Taxes on home buyers to hit 1970s level Tax bills for home buyers will almost double during the next five years, as rising asset values push up capital taxes to their highest levels since the early 1970s, according to official forecasts. The Office for Budget Responsibility has said receipts from stamp duty, inheritance taxes and capital gains tax were set to rise to their highest share of gross domestic product “probably for at least 50 years”. The fiscal watchdog forecast that the average effective stamp duty land tax rate paid by a home buyer would rise from 1.7 per cent in 2008-09 to more than 3 per cent in 2018-19, as rising house prices pushed more property into the higher-rate bands.
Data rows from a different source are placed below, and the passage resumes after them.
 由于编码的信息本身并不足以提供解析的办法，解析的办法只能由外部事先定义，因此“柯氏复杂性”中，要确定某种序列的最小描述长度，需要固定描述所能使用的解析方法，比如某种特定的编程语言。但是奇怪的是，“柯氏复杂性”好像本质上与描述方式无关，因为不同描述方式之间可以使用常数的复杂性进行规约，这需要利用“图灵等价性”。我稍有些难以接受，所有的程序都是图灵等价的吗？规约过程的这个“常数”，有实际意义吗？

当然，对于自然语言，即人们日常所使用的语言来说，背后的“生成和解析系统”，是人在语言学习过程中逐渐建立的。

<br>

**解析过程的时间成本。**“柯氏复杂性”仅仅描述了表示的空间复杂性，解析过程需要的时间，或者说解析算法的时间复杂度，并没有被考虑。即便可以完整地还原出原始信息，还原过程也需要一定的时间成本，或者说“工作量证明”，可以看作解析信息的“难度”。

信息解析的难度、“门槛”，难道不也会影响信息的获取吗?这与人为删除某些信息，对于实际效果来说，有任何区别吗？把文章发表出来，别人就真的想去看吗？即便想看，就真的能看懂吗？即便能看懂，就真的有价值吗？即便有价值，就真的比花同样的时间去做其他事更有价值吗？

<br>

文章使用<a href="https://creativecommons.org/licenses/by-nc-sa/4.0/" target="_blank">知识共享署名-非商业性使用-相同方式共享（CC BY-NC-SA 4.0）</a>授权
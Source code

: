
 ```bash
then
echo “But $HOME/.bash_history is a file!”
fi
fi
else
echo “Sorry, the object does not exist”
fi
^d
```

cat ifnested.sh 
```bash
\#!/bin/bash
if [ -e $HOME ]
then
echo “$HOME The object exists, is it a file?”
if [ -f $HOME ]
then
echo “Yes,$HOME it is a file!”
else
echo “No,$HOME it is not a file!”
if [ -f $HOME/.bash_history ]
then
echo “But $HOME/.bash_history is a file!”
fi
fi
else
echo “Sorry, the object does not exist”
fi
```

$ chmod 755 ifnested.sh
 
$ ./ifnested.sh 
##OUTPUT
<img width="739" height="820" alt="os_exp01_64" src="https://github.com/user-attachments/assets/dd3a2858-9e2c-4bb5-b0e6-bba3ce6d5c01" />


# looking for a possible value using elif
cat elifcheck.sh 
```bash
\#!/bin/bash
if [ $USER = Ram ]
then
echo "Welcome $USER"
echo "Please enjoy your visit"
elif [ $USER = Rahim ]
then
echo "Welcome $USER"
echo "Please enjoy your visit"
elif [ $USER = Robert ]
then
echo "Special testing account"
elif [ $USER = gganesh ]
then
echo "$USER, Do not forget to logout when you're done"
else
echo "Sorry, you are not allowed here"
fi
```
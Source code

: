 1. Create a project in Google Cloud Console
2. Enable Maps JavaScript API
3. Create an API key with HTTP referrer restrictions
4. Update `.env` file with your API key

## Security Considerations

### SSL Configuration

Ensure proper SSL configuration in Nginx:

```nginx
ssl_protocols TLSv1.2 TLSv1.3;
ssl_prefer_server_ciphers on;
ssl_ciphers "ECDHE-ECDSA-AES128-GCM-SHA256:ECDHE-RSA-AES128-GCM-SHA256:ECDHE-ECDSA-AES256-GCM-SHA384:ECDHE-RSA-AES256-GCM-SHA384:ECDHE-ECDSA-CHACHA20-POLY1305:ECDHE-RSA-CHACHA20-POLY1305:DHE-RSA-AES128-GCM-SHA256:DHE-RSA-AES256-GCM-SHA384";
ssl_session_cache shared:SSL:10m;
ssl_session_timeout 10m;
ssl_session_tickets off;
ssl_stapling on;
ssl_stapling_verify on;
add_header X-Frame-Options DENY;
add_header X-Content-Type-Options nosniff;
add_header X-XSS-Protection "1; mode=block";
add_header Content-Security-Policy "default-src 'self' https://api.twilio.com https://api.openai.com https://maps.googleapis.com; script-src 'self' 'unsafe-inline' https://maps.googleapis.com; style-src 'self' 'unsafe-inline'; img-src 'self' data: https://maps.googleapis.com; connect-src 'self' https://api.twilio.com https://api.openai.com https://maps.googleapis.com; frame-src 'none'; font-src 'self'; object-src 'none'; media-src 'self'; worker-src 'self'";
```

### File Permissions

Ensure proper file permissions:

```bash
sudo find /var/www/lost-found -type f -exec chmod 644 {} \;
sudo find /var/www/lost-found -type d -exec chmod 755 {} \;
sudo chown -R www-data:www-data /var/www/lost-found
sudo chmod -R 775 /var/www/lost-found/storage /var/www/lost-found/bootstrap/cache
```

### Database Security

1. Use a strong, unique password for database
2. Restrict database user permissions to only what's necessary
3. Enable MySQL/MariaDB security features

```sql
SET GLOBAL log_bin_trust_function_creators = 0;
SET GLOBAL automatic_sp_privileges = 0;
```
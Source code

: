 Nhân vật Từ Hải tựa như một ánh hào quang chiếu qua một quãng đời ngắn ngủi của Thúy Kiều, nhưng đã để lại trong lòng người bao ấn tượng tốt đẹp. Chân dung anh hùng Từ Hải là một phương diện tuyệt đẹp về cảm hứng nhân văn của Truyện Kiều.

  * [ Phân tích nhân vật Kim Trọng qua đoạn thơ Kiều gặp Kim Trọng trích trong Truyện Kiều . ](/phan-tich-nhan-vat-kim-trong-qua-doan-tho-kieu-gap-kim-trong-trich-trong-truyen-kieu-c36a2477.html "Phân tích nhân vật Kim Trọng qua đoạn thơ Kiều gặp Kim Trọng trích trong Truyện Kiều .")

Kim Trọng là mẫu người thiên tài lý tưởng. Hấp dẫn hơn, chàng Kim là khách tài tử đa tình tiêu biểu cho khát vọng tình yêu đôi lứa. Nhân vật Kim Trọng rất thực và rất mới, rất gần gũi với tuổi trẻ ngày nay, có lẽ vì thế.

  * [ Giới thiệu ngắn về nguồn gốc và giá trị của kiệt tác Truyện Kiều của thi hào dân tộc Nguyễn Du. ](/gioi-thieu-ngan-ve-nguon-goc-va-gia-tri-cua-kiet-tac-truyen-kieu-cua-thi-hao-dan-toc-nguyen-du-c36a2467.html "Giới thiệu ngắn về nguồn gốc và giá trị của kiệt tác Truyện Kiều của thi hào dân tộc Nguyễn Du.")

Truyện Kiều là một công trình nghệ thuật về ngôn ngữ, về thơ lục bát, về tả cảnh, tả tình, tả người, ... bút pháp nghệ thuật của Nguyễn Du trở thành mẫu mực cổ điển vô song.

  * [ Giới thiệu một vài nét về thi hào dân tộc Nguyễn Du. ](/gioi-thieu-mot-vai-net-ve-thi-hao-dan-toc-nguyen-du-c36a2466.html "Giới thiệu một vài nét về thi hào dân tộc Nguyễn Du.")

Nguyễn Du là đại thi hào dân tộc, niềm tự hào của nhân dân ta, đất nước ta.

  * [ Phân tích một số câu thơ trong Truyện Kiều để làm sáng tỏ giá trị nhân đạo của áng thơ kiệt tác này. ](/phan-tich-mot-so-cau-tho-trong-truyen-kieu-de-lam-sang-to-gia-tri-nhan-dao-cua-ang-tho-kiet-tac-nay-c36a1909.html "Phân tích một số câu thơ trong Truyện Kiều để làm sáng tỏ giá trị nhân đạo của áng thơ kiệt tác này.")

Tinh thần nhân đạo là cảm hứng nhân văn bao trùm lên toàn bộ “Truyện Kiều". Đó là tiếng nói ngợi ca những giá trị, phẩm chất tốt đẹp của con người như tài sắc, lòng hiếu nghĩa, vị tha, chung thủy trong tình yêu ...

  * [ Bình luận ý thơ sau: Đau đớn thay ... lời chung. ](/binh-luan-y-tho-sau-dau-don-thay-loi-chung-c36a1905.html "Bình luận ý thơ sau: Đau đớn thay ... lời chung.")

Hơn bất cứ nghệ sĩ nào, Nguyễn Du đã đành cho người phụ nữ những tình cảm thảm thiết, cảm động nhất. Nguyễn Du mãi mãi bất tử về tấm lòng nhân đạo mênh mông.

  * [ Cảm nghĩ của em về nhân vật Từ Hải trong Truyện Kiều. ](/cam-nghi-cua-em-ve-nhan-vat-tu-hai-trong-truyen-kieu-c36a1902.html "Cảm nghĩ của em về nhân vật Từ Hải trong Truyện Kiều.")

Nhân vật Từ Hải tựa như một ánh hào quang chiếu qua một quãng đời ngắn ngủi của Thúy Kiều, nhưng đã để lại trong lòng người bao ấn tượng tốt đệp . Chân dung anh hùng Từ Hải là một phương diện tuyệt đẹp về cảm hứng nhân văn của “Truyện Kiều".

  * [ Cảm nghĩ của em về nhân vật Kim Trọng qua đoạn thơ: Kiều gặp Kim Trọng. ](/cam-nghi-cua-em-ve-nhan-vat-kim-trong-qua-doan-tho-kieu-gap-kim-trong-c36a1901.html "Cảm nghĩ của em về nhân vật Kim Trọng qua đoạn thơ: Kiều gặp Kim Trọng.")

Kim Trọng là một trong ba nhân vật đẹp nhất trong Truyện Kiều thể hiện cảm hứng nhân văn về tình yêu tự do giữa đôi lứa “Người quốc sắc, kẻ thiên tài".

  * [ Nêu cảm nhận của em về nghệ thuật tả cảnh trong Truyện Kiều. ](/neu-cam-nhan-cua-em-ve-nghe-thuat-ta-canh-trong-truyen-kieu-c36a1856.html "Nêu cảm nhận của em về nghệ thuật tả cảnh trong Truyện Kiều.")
The tax is expected to rake in £18.1bn by 2018-19, up from £9.5bn this year. Rising house prices will also trigger a doubling in the number of estates liable for inheritance tax during the next five years, from just under one in 20 to just under one in 10. With housing accounting for almost half the value of estates, the OBR expects the inheritance tax take to rise by 11 per cent a year. Rising property prices have a disproportionately big impact on stamp duty land tax because of its “slab” structure, which forces buyers to pay a higher rate of tax on the entire property price if it exceeds a particular threshold. This year average house prices will have reached £250,000, the threshold at which the stamp duty rate rises from 1 per cent to 3 per cent. The amount of stamp duty paid on a transaction rises from £2,500 for a transaction worth £250,000 to £7,500 for one worth £1 more. The OBR predicted that average house prices would be 28 per cent above the £250,000 threshold by 2018-19. The structure of the tax together with the rebound in property transactions, strong house price inflation in London, which accounts for more than 40 per cent of revenues, is set to further push up receipts from the tax by 37 per cent to £9.5bn this year. It has forecast that the yield from the four capital taxes would increase by half, from 1.2 per cent of GDP in 2013-14 to 1.8 per cent by 2018- 19 – higher than their 1.6 per cent peak in 2007-08, before the financial crisis. A rise in stamp duty on shares is also forecast, reflecting rising equity prices. The OBR said capital gains tax receipts would grow strongly, reflecting growth in house and equity prices, although it cut its forecast to reflect much weaker than expected receipts in 2012-13.